Segment Open
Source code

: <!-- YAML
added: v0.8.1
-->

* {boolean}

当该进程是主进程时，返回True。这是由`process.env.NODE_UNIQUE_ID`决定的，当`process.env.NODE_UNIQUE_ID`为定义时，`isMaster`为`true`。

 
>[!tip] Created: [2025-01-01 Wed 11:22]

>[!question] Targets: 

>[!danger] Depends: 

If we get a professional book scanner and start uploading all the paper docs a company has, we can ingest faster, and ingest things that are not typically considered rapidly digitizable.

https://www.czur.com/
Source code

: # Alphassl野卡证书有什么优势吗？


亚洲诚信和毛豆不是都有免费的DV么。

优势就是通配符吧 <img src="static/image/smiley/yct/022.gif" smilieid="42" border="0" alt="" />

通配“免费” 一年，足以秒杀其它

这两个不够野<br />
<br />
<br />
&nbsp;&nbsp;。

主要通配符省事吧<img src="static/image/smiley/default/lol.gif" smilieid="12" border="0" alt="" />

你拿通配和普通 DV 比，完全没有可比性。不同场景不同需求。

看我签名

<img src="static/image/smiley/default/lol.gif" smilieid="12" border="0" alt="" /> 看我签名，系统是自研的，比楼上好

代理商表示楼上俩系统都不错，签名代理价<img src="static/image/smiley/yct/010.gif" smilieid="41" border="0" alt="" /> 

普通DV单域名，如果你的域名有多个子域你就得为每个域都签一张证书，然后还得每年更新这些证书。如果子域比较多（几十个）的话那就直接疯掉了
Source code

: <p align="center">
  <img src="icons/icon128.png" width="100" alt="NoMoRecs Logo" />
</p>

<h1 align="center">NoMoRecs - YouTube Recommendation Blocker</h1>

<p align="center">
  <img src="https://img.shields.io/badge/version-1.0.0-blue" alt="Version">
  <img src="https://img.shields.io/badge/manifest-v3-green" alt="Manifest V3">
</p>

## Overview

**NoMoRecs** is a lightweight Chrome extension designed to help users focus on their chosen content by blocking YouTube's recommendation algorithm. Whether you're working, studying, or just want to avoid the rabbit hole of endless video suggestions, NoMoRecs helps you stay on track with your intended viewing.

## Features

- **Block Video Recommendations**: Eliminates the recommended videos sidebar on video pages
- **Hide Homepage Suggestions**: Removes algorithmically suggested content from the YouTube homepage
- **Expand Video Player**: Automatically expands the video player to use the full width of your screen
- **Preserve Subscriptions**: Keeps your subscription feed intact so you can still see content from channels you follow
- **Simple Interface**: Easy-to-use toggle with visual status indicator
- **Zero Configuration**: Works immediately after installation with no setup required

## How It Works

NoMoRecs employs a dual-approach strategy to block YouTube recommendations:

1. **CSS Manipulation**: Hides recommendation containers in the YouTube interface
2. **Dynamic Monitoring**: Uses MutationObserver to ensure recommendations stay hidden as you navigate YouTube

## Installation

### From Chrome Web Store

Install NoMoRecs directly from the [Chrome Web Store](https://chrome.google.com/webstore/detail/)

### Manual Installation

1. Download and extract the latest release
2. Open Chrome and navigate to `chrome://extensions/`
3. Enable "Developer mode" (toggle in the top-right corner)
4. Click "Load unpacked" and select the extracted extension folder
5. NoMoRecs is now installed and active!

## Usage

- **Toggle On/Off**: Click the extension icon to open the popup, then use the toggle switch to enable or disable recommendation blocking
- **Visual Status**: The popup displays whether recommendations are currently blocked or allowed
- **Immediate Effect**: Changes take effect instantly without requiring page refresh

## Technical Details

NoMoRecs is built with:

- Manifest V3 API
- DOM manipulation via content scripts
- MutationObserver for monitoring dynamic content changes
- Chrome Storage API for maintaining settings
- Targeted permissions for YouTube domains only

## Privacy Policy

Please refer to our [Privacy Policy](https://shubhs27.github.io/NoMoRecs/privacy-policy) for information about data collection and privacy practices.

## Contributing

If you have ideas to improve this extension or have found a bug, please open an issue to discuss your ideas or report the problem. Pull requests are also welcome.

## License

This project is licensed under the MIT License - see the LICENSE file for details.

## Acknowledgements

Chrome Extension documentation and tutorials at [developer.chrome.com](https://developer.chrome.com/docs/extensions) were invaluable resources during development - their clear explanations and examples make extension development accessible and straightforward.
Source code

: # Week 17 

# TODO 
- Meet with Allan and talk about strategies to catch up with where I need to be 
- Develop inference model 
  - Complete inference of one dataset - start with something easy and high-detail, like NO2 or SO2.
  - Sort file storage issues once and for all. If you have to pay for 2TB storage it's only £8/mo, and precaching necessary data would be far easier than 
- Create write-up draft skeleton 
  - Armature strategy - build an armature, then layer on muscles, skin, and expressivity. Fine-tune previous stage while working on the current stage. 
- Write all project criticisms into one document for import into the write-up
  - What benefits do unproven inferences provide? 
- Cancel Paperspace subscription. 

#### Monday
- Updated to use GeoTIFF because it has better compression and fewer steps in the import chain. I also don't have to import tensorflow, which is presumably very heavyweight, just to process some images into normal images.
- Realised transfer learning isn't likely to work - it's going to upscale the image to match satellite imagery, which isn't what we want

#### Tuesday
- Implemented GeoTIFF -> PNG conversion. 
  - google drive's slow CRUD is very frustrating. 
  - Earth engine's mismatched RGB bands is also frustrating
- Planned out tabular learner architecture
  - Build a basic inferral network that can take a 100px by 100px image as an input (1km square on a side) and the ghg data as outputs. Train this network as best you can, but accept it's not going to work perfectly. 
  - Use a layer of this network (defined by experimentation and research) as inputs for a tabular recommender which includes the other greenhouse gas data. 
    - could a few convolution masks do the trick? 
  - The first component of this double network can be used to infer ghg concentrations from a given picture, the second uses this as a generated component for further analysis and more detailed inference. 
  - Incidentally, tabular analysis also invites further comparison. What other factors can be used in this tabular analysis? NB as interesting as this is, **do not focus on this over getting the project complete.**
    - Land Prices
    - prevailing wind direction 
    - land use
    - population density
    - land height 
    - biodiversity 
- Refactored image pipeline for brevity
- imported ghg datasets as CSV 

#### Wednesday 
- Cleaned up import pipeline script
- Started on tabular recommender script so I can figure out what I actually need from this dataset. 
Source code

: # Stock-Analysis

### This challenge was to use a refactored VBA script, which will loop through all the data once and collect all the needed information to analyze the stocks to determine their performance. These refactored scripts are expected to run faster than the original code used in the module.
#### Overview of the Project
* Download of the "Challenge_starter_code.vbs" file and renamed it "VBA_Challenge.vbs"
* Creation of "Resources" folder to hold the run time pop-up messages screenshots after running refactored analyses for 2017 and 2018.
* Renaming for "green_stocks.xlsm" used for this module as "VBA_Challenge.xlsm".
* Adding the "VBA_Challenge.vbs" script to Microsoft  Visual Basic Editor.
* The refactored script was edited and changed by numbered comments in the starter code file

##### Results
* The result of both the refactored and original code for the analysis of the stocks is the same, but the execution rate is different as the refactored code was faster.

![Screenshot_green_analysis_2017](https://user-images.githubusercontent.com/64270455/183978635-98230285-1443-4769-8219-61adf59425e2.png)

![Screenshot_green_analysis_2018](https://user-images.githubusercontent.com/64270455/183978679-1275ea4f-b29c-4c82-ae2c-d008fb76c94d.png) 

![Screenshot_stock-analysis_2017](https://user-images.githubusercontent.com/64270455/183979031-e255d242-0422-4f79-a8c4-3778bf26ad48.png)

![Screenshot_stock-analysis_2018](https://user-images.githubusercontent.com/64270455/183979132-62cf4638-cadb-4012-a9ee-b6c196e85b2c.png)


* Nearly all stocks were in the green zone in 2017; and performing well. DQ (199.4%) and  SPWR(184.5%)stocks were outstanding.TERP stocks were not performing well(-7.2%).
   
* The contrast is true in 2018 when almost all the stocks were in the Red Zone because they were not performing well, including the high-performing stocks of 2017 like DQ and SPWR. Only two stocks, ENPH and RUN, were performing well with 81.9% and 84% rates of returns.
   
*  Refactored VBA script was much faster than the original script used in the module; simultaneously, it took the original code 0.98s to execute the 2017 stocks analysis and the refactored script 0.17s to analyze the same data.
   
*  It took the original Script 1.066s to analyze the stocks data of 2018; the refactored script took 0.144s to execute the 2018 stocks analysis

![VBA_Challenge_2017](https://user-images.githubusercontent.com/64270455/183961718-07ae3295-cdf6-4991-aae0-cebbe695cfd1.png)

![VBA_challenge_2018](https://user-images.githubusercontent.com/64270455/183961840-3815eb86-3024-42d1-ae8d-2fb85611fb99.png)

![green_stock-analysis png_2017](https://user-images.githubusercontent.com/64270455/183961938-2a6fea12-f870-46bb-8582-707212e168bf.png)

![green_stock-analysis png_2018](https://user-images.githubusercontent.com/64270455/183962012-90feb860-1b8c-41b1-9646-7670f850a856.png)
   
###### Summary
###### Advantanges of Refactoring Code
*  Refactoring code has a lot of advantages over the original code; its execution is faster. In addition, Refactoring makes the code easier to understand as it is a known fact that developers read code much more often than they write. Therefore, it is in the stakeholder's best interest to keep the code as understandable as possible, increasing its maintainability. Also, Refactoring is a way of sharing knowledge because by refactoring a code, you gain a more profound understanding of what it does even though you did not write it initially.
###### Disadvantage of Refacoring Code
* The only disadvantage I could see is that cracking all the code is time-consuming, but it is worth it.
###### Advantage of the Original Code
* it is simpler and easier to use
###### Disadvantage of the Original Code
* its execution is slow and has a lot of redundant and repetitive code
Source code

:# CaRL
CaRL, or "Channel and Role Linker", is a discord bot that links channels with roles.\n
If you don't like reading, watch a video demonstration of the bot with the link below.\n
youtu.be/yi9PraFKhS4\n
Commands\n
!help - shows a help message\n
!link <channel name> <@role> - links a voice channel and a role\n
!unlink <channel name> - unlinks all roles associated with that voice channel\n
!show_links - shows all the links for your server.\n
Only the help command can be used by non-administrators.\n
Segment Closed
> WHAT IS REQUIRED
Starting at the first line of the data above, retype each line exactly until you reach the line containing "- **Preserve Subscriptions**: Keeps", and include that line too.

> COMPLETED TASK
Source code

: <!-- YAML
added: v0.8.1
-->

* {boolean}

当该进程是主进程时，返回True。这是由`process.env.NODE_UNIQUE_ID`决定的，当`process.env.NODE_UNIQUE_ID`为定义时，`isMaster`为`true`。

 
>[!tip] Created: [2025-01-01 Wed 11:22]

>[!question] Targets: 

>[!danger] Depends: 

If we get a professional book scanner and start uploading all the paper docs a company has, we can ingest faster, and ingest things that are not typically considered rapidly digitizable.

https://www.czur.com/
Source code

: # Alphassl野卡证书有什么优势吗？


亚洲诚信和毛豆不是都有免费的DV么。

优势就是通配符吧 <img src="static/image/smiley/yct/022.gif" smilieid="42" border="0" alt="" />

通配“免费” 一年，足以秒杀其它

这两个不够野<br />
<br />
<br />
&nbsp;&nbsp;。

主要通配符省事吧<img src="static/image/smiley/default/lol.gif" smilieid="12" border="0" alt="" />

你拿通配和普通 DV 比，完全没有可比性。不同场景不同需求。

看我签名

<img src="static/image/smiley/default/lol.gif" smilieid="12" border="0" alt="" /> 看我签名，系统是自研的，比楼上好

代理商表示楼上俩系统都不错，签名代理价<img src="static/image/smiley/yct/010.gif" smilieid="41" border="0" alt="" /> 

普通DV单域名，如果你的域名有多个子域你就得为每个域都签一张证书，然后还得每年更新这些证书。如果子域比较多（几十个）的话那就直接疯掉了
Source code

: <p align="center">
  <img src="icons/icon128.png" width="100" alt="NoMoRecs Logo" />
</p>

<h1 align="center">NoMoRecs - YouTube Recommendation Blocker</h1>

<p align="center">
  <img src="https://img.shields.io/badge/version-1.0.0-blue" alt="Version">
  <img src="https://img.shields.io/badge/manifest-v3-green" alt="Manifest V3">
</p>

## Overview

**NoMoRecs** is a lightweight Chrome extension designed to help users focus on their chosen content by blocking YouTube's recommendation algorithm. Whether you're working, studying, or just want to avoid the rabbit hole of endless video suggestions, NoMoRecs helps you stay on track with your intended viewing.

## Features

- **Block Video Recommendations**: Eliminates the recommended videos sidebar on video pages
- **Hide Homepage Suggestions**: Removes algorithmically suggested content from the YouTube homepage
- **Expand Video Player**: Automatically expands the video player to use the full width of your screen
- **Preserve Subscriptions**: Keeps your subscription feed intact so you can still see content from channels you follow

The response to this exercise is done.